▶ Instructions for the task: Leave out the pictures, then output the lines of the records below from the first through the one containing "필드 속성이 숨겨졌습니다.".

▶ Saved data entries:
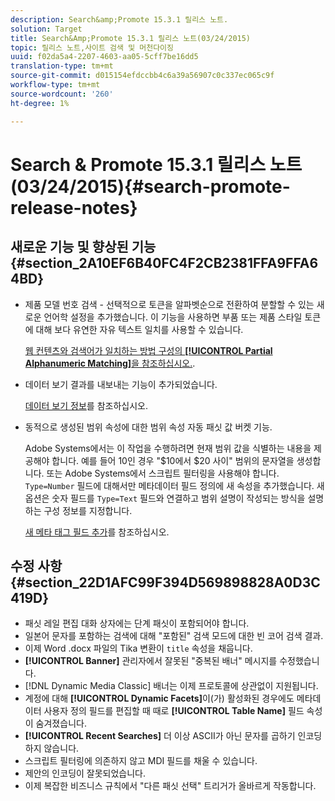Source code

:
 ```yaml
---
description: Search&amp;Promote 15.3.1 릴리스 노트.
solution: Target
title: Search&Amp;Promote 15.3.1 릴리스 노트(03/24/2015)
topic: 릴리스 노트,사이트 검색 및 머천다이징
uuid: f02da5a4-2207-4603-aa05-5cff7be16dd5
translation-type: tm+mt
source-git-commit: d015154efdccbb4c6a39a56907c0c337ec065c9f
workflow-type: tm+mt
source-wordcount: '260'
ht-degree: 1%

---
```



# Search &amp; Promote 15.3.1 릴리스 노트(03/24/2015){#search-promote-release-notes}

## 새로운 기능 및 향상된 기능 {#section_2A10EF6B40FC4F2CB2381FFA9FFA64BD}

* 제품 모델 번호 검색 - 선택적으로 토큰을 알파벳순으로 전환하여 분할할 수 있는 새로운 언어학 설정을 추가했습니다. 이 기능을 사용하면 부품 또는 제품 스타일 토큰에 대해 보다 유연한 자유 텍스트 일치를 사용할 수 있습니다.

   [웹 컨텐츠와 검색어가 일치하는 방법 구성의 **[!UICONTROL Partial Alphanumeric Matching]**&#x200B;을 참조하십시오.](../c-about-linguistics-menu/c-about-words-and-language.md#task_351A9144A51F4B41923BDBACDEF3B616).

* 데이터 보기 결과를 내보내는 기능이 추가되었습니다.

   [데이터 보기 정보](../c-about-reports-menu/c-about-data-views.md#concept_DCA897D074464BC1861AA47B40CC86C3)를 참조하십시오.

* 동적으로 생성된 범위 속성에 대한 범위 속성 자동 패싯 값 버켓 기능.

   Adobe Systems에서는 이 작업을 수행하려면 현재 범위 값을 식별하는 내용을 제공해야 합니다. 예를 들어 10인 경우 &quot;$10에서 $20 사이&quot; 범위의 문자열을 생성합니다. 또는 Adobe Systems에서 스크립트 필터링을 사용해야 합니다. `Type=Number` 필드에 대해서만 메타데이터 필드 정의에 새 속성을 추가했습니다. 새 옵션은 숫자 필드를 `Type=Text` 필드와 연결하고 범위 설명이 작성되는 방식을 설명하는 구성 정보를 지정합니다.

   [새 메타 태그 필드 추가](../c-about-settings-menu/c-about-metadata-menu.md#task_6DF188C0FC7F4831A4444CA9AFA615E5)를 참조하십시오.

## 수정 사항 {#section_22D1AFC99F394D569898828A0D3C419D}

* 패싯 레일 편집 대화 상자에는 단계 패싯이 포함되어야 합니다.
* 일본어 문자를 포함하는 검색에 대해 &quot;포함된&quot; 검색 모드에 대한 빈 코어 검색 결과.
* 이제 Word .docx 파일의 Tika 변환이 `title` 속성을 채웁니다.
* **[!UICONTROL Banner]** 관리자에서 잘못된 &quot;중복된 배너&quot; 메시지를 수정했습니다.
* [!DNL Dynamic Media Classic] 배너는 이제 프로토콜에 상관없이 지원됩니다.
* 계정에 대해 **[!UICONTROL Dynamic Facets]**&#x200B;이(가) 활성화된 경우에도 메타데이터 사용자 정의 필드를 편집할 때 때로 **[!UICONTROL Table Name]** 필드 속성이 숨겨졌습니다.
* **[!UICONTROL Recent Searches]** 더 이상 ASCII가 아닌 문자를 곱하기 인코딩하지 않습니다.
* 스크립트 필터링에 의존하지 않고 MDI 필드를 채울 수 있습니다.
* 제안의 인코딩이 잘못되었습니다.
* 이제 복잡한 비즈니스 규칙에서 &quot;다른 패싯 선택&quot; 트리거가 올바르게 작동합니다.

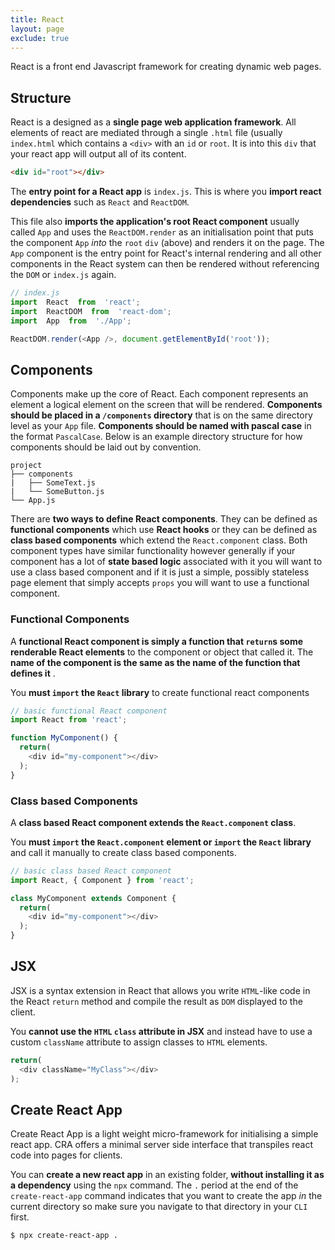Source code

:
 ```yaml
---
title: React
layout: page
exclude: true
---
```


React is a front end Javascript framework for creating dynamic web pages.

## Structure

React is a designed as a **single page web application framework**. All elements of react are mediated through a single `.html` file (usually `index.html` which contains a `<div>` with an `id` or `root`. It is into this `div` that your react app will output all of its content.
```html
<div id="root"></div>
```

The **entry point for a React app** is `index.js`. This is where you **import react dependencies** such as `React` and `ReactDOM`.

This file also **imports the application's root React component** usually called `App` and uses the `ReactDOM.render` as an initialisation point that puts the component `App` *into* the `root` `div` (above) and renders it on the page. The `App` component is the entry point for React's internal rendering and all other components in the React system can then be rendered without referencing the `DOM` or `index.js` again.
```js
// index.js
import  React  from  'react';
import  ReactDOM  from  'react-dom';
import  App  from  './App';

ReactDOM.render(<App />, document.getElementById('root'));
```

## Components

Components make up the core of React. Each component represents an element a logical element on the screen that will be rendered. **Components should be placed in a `/components` directory** that is on the same directory level as your `App` file. **Components should be named with pascal case** in the format `PascalCase`. Below is an example directory structure for how components should be laid out by convention.
```
project
├── components
|	├── SomeText.js
|   └── SomeButton.js
└── App.js
``` 

There are **two ways to define React components**. They can be defined as **functional components** which use **React hooks** or they can be defined as **class based components** which extend the `React.component` class. Both component types have similar functionality however generally if your component has a lot of **state based logic** associated with it you will want to use a class based component and if it is just a simple, possibly stateless page element that simply accepts `props` you will want to use a functional component. 

### Functional Components

A **functional React component is simply a function that `return`s some renderable React elements** to the component or object that called it. The **name of the component is the same as the name of the function that defines it** . 

You **must `import` the `React` library** to create functional react components
```js
// basic functional React component
import React from 'react';

function MyComponent() {
  return(
    <div id="my-component"></div>
  );
}
```

### Class based Components

A **class based React component extends the `React.component` class**.

You **must `import` the `React.component` element or `import` the `React` library** and call it manually to create class based components.
```js
// basic class based React component
import React, { Component } from 'react';

class MyComponent extends Component {
  return(
    <div id="my-component"></div>
  );
}
```

## JSX

JSX is a syntax extension in React that allows you write `HTML`-like code in the React `return` method and compile the result as `DOM` displayed to the client.

You **cannot use the `HTML` `class` attribute in JSX** and instead have to use a custom `className` attribute to assign classes to `HTML` elements.
```js
return(
  <div className="MyClass"></div>
);
```

## Create React App

Create React App is a light weight micro-framework for initialising a simple react app. CRA offers a minimal server side interface that transpiles react code into pages for clients.

You can **create a new react app** in an existing folder, **without installing it as a dependency** using the `npx` command. The `.` period at the end of the `create-react-app` command indicates that you want to create the app *in* the current directory so make sure you navigate to that directory in your `CLI` first.
```bash
$ npx create-react-app .
```
<!--stackedit_data:
eyJoaXN0b3J5IjpbMTYyMDI5MDI0MywtNjE5MDQzMzc0LC0yNz
AwNTU3MjEsLTk1MjU5NTI0MSw4MDcyMzM5NDAsMzg4NTYxNzA1
LC01MzYwMDU1OF19
-->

▶ Task solution:
Source code

:
 ```yaml
---
description: Search&amp;Promote 15.3.1 릴리스 노트.
solution: Target
title: Search&Amp;Promote 15.3.1 릴리스 노트(03/24/2015)
topic: 릴리스 노트,사이트 검색 및 머천다이징
uuid: f02da5a4-2207-4603-aa05-5cff7be16dd5
translation-type: tm+mt
source-git-commit: d015154efdccbb4c6a39a56907c0c337ec065c9f
workflow-type: tm+mt
source-wordcount: '260'
ht-degree: 1%

---
```



# Search &amp; Promote 15.3.1 릴리스 노트(03/24/2015){#search-promote-release-notes}

## 새로운 기능 및 향상된 기능 {#section_2A10EF6B40FC4F2CB2381FFA9FFA64BD}

* 제품 모델 번호 검색 - 선택적으로 토큰을 알파벳순으로 전환하여 분할할 수 있는 새로운 언어학 설정을 추가했습니다. 이 기능을 사용하면 부품 또는 제품 스타일 토큰에 대해 보다 유연한 자유 텍스트 일치를 사용할 수 있습니다.

   [웹 컨텐츠와 검색어가 일치하는 방법 구성의 **[!UICONTROL Partial Alphanumeric Matching]**&#x200B;을 참조하십시오.](../c-about-linguistics-menu/c-about-words-and-language.md#task_351A9144A51F4B41923BDBACDEF3B616).

* 데이터 보기 결과를 내보내는 기능이 추가되었습니다.

   [데이터 보기 정보](../c-about-reports-menu/c-about-data-views.md#concept_DCA897D074464BC1861AA47B40CC86C3)를 참조하십시오.

* 동적으로 생성된 범위 속성에 대한 범위 속성 자동 패싯 값 버켓 기능.

   Adobe Systems에서는 이 작업을 수행하려면 현재 범위 값을 식별하는 내용을 제공해야 합니다. 예를 들어 10인 경우 &quot;$10에서 $20 사이&quot; 범위의 문자열을 생성합니다. 또는 Adobe Systems에서 스크립트 필터링을 사용해야 합니다. `Type=Number` 필드에 대해서만 메타데이터 필드 정의에 새 속성을 추가했습니다. 새 옵션은 숫자 필드를 `Type=Text` 필드와 연결하고 범위 설명이 작성되는 방식을 설명하는 구성 정보를 지정합니다.

   [새 메타 태그 필드 추가](../c-about-settings-menu/c-about-metadata-menu.md#task_6DF188C0FC7F4831A4444CA9AFA615E5)를 참조하십시오.

## 수정 사항 {#section_22D1AFC99F394D569898828A0D3C419D}

* 패싯 레일 편집 대화 상자에는 단계 패싯이 포함되어야 합니다.
* 일본어 문자를 포함하는 검색에 대해 &quot;포함된&quot; 검색 모드에 대한 빈 코어 검색 결과.
* 이제 Word .docx 파일의 Tika 변환이 `title` 속성을 채웁니다.
* **[!UICONTROL Banner]** 관리자에서 잘못된 &quot;중복된 배너&quot; 메시지를 수정했습니다.
* [!DNL Dynamic Media Classic] 배너는 이제 프로토콜에 상관없이 지원됩니다.
* 계정에 대해 **[!UICONTROL Dynamic Facets]**&#x200B;이(가) 활성화된 경우에도 메타데이터 사용자 정의 필드를 편집할 때 때로 **[!UICONTROL Table Name]** 필드 속성이 숨겨졌습니다.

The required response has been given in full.